C'est ce qu'a constaté l'anthropologue Mariella Pandolfi,
en étudiant, sur les lieux mêmes des conflits, l'intervention
humanitaire au Kosovo et en Albanie. Invitée récemment
par la revue Anthropologie et Sociétés de
l'Université Laval, cette professeure de l'Université
de Montréal a raconté comment elle a commencé
son étude anthropologique des intervenants humanitaires
en s'impliquant elle-même dans une organisation non gouvernementale
(ONG) qui allait agir au Kosovo. "Sur papier, c'était
un projet très progressiste, rappelle-t-elle. Nous voulions
offrir des services de consultants psychologiques pour les personnes
qui revenaient au Kosovo après une période d'exil
ou de déportation. La première année, tout
l'argent est allé aux Kosovars, tel que prévu. Par
contre, entre la première et la deuxième année,
la politique internationale a changé.
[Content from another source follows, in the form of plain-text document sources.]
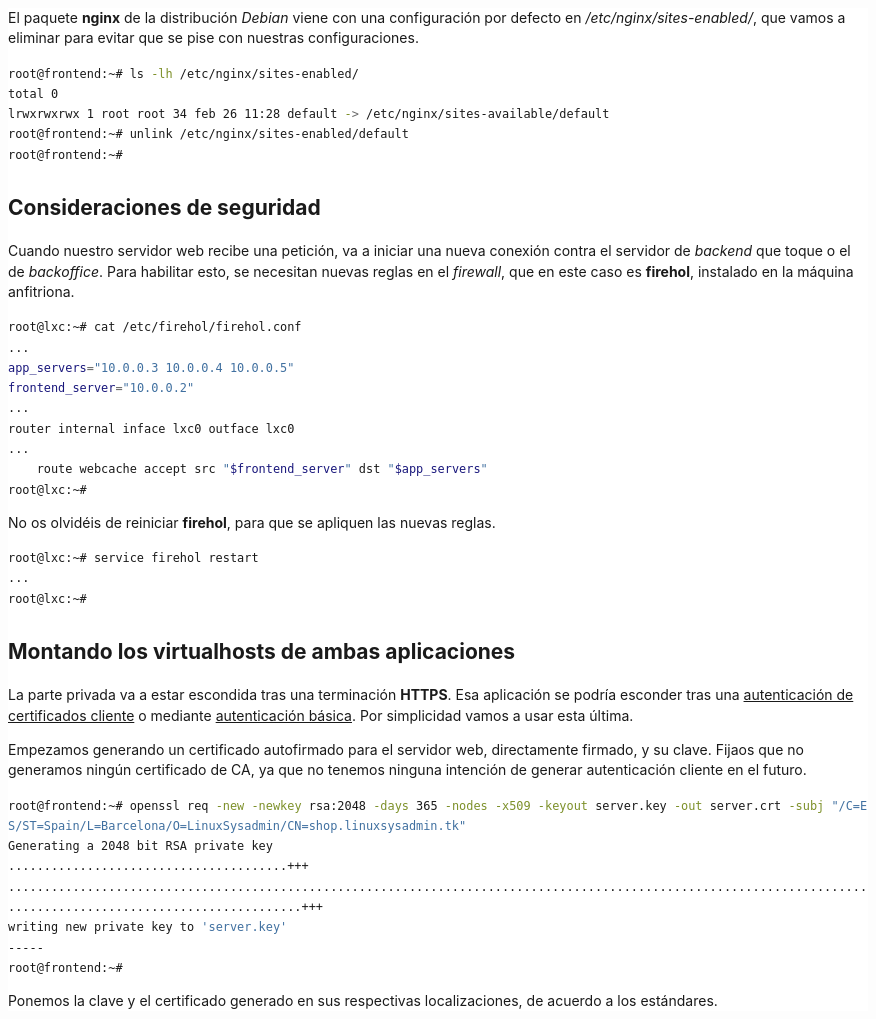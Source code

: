 El paquete **nginx** de la distribución *Debian* viene con una configuración por defecto en */etc/nginx/sites-enabled/*, que vamos a eliminar para evitar que se pise con nuestras configuraciones.

```bash
root@frontend:~# ls -lh /etc/nginx/sites-enabled/
total 0
lrwxrwxrwx 1 root root 34 feb 26 11:28 default -> /etc/nginx/sites-available/default
root@frontend:~# unlink /etc/nginx/sites-enabled/default
root@frontend:~#
```


## Consideraciones de seguridad

Cuando nuestro servidor web recibe una petición, va a iniciar una nueva conexión contra el servidor de *backend* que toque o el de *backoffice*. Para habilitar esto, se necesitan nuevas reglas en el *firewall*, que en este caso es **firehol**, instalado en la máquina anfitriona.

```bash
root@lxc:~# cat /etc/firehol/firehol.conf
...  
app_servers="10.0.0.3 10.0.0.4 10.0.0.5"
frontend_server="10.0.0.2"
...
router internal inface lxc0 outface lxc0
...  
    route webcache accept src "$frontend_server" dst "$app_servers"
root@lxc:~#
```

No os olvidéis de reiniciar **firehol**, para que se apliquen las nuevas reglas.

```bash
root@lxc:~# service firehol restart
...  
root@lxc:~#
```

## Montando los virtualhosts de ambas aplicaciones

La parte privada va a estar escondida tras una terminación **HTTPS**. Esa aplicación se podría esconder tras una [autenticación de certificados cliente]({filename}/articles/restringiendo-accesos-mediante-certificados-de-cliente.md) o mediante [autenticación básica]({filename}/articles/restringiendo-accesos-web-mediante-autenticacion-basica.md). Por simplicidad vamos a usar esta última.

Empezamos generando un certificado autofirmado para el servidor web, directamente firmado, y su clave. Fijaos que no generamos ningún certificado de CA, ya que no tenemos ninguna intención de generar autenticación cliente en el futuro.

```bash
root@frontend:~# openssl req -new -newkey rsa:2048 -days 365 -nodes -x509 -keyout server.key -out server.crt -subj "/C=ES/ST=Spain/L=Barcelona/O=LinuxSysadmin/CN=shop.linuxsysadmin.tk"
Generating a 2048 bit RSA private key
.......................................+++
.................................................................................................................................................................+++
writing new private key to 'server.key'
-----
root@frontend:~#
```
Ponemos la clave y el certificado generado en sus respectivas localizaciones, de acuerdo a los estándares.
L'argent a alors
été déplacé vers les Serbes."
Un exemple, qui, selon l'anthropologue, démontre la toute
puissance du politique sur les interventions humanitaires.
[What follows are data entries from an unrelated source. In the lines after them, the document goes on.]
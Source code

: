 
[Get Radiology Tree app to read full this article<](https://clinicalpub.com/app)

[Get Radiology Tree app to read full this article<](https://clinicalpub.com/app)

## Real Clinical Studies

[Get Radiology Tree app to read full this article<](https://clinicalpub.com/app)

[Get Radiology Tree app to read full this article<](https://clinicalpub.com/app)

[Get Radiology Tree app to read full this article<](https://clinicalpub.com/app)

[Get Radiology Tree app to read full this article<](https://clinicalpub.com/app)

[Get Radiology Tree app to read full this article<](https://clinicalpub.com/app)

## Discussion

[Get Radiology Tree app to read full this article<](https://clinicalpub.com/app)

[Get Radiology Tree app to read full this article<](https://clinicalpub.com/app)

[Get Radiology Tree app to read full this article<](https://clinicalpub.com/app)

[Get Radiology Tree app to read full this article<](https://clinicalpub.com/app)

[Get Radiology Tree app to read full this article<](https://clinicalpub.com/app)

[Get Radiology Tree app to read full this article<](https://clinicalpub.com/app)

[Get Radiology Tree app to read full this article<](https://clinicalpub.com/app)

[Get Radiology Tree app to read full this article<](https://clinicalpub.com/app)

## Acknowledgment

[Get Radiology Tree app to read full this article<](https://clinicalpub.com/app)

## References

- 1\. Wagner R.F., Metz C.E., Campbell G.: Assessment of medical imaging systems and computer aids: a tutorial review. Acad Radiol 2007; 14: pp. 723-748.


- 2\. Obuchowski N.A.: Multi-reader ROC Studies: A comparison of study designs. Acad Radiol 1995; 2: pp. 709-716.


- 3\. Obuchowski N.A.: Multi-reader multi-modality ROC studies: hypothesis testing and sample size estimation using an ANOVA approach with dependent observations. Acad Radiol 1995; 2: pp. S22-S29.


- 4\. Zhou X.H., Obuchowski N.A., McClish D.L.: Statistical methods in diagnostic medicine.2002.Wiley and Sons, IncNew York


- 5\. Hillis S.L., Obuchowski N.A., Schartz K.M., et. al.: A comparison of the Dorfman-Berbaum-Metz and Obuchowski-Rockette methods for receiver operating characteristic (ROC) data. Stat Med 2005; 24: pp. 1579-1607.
Cette relation de pouvoir s'exprime aussi, au dire de Mariella
Pandolfi, dans la critique explicite et implicite, par les aidants,
des organisations locales des pays concernés. "Ce
sont des critiques stéréotypées qui laissent
transparaître une dévaluation constante de ces sociétés,
vues comme incapables de se gérer", fait valoir l'anthropologue,
qui souligne d'ailleurs que ces sociétés se retrouvent,
lorsque l'aide humanitaire quitte, dépourvues de leurs
structures d'aide locales, disparues lors de l'intervention de
l'aide humanitaire.
Un autre colonialisme?
Mariella Pandolfi constate que l'intervention humanitaire
prend de plus en plus une forme identique, d'un endroit à
l'autre de la planète. "Ces intervenants partagent
une idée universelle des droits de l'homme, de la façon
de fonder une école, d'élaborer le contenu d'un
code pénal ou de la constitution d'un État démocratique."
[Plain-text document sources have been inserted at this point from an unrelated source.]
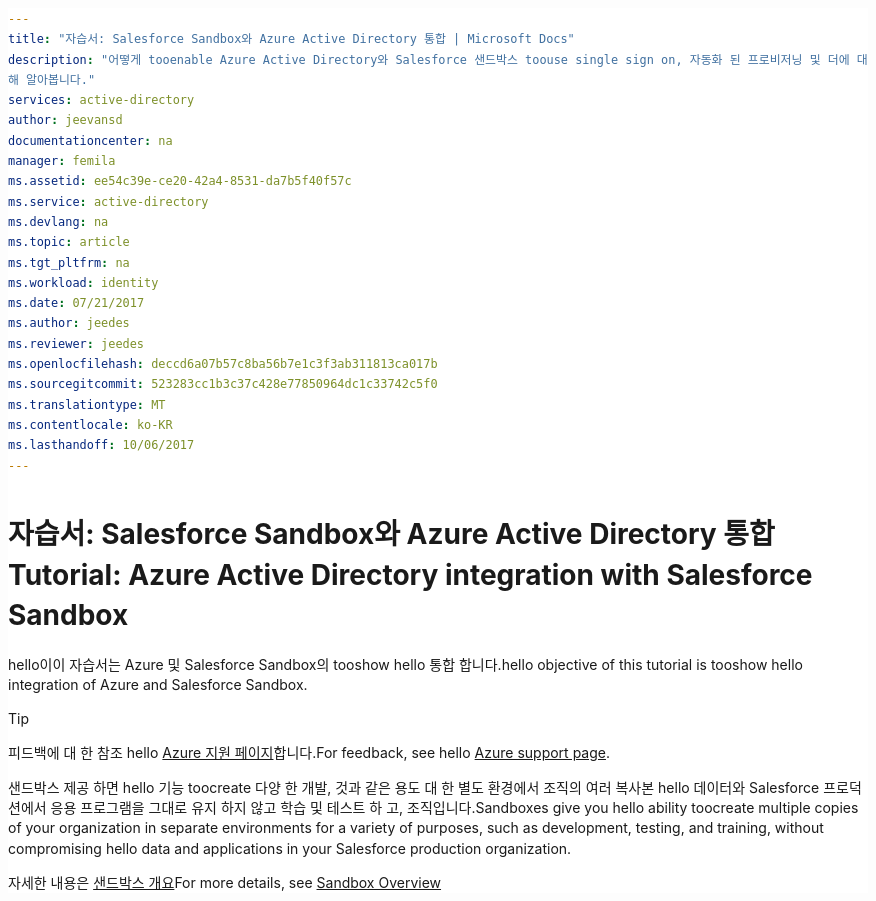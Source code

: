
 ```yaml
---
title: "자습서: Salesforce Sandbox와 Azure Active Directory 통합 | Microsoft Docs"
description: "어떻게 tooenable Azure Active Directory와 Salesforce 샌드박스 toouse single sign on, 자동화 된 프로비저닝 및 더에 대해 알아봅니다."
services: active-directory
author: jeevansd
documentationcenter: na
manager: femila
ms.assetid: ee54c39e-ce20-42a4-8531-da7b5f40f57c
ms.service: active-directory
ms.devlang: na
ms.topic: article
ms.tgt_pltfrm: na
ms.workload: identity
ms.date: 07/21/2017
ms.author: jeedes
ms.reviewer: jeedes
ms.openlocfilehash: deccd6a07b57c8ba56b7e1c3f3ab311813ca017b
ms.sourcegitcommit: 523283cc1b3c37c428e77850964dc1c33742c5f0
ms.translationtype: MT
ms.contentlocale: ko-KR
ms.lasthandoff: 10/06/2017
---
```

# <a name="tutorial-azure-active-directory-integration-with-salesforce-sandbox"></a><span data-ttu-id="cc551-103">자습서: Salesforce Sandbox와 Azure Active Directory 통합</span><span class="sxs-lookup"><span data-stu-id="cc551-103">Tutorial: Azure Active Directory integration with Salesforce Sandbox</span></span>

<span data-ttu-id="cc551-104">hello이이 자습서는 Azure 및 Salesforce Sandbox의 tooshow hello 통합 합니다.</span><span class="sxs-lookup"><span data-stu-id="cc551-104">hello objective of this tutorial is tooshow hello integration of Azure and Salesforce Sandbox.</span></span>  

>[!TIP]
><span data-ttu-id="cc551-105">피드백에 대 한 참조 hello [Azure 지원 페이지](http://go.microsoft.com/fwlink/?LinkId=521878)합니다.</span><span class="sxs-lookup"><span data-stu-id="cc551-105">For feedback, see hello [Azure support page](http://go.microsoft.com/fwlink/?LinkId=521878).</span></span> 
> 

<span data-ttu-id="cc551-106">샌드박스 제공 하면 hello 기능 toocreate 다양 한 개발, 것과 같은 용도 대 한 별도 환경에서 조직의 여러 복사본 hello 데이터와 Salesforce 프로덕션에서 응용 프로그램을 그대로 유지 하지 않고 학습 및 테스트 하 고, 조직입니다.</span><span class="sxs-lookup"><span data-stu-id="cc551-106">Sandboxes give you hello ability toocreate multiple copies of your organization in separate environments for a variety of purposes, such as development, testing, and training, without compromising hello data and applications in your Salesforce production organization.</span></span>  

<span data-ttu-id="cc551-107">자세한 내용은 [샌드박스 개요](https://help.salesforce.com/HTViewHelpDoc?id=create_test_instance.htm&language=en_US)</span><span class="sxs-lookup"><span data-stu-id="cc551-107">For more details, see [Sandbox Overview](https://help.salesforce.com/HTViewHelpDoc?id=create_test_instance.htm&language=en_US)</span></span>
L'anthropologue voit cette doctrine comme un "sous-plan colonialiste",
basé sur l'efficacité et la fonctionnalité
de l'intervention humanitaire, et elle rappelle que le contexte
dans lequel s'insère l'intervention humanitaire favorise
cette ingérence: "L'aide intervient dans un État
d'exception, où on a suspendu les lois et qui est maintenu
par les interventions humanitaires. Le FMI et la Banque mondiale
imposent la conditionnalité des aides humanitaires. La
société bénéficiaire est bloquée
et paralysée, sous tutelle économique, et elle survit
grâce à l'aide humanitaire."
Mariella Pandolfi a également traité des "difficultés
anthropologiques" rencontrées dans son étude
des ONG. "Il faut faire l'anthropologie d'un objet qui se
déplace d'un endroit à un autre dans le monde, mais
ce travail est faisable puisque l'aide humanitaire est un ensemble
homogène qui se déplace avec ses pratiques, son
discours et des stratégies qui lui sont propres."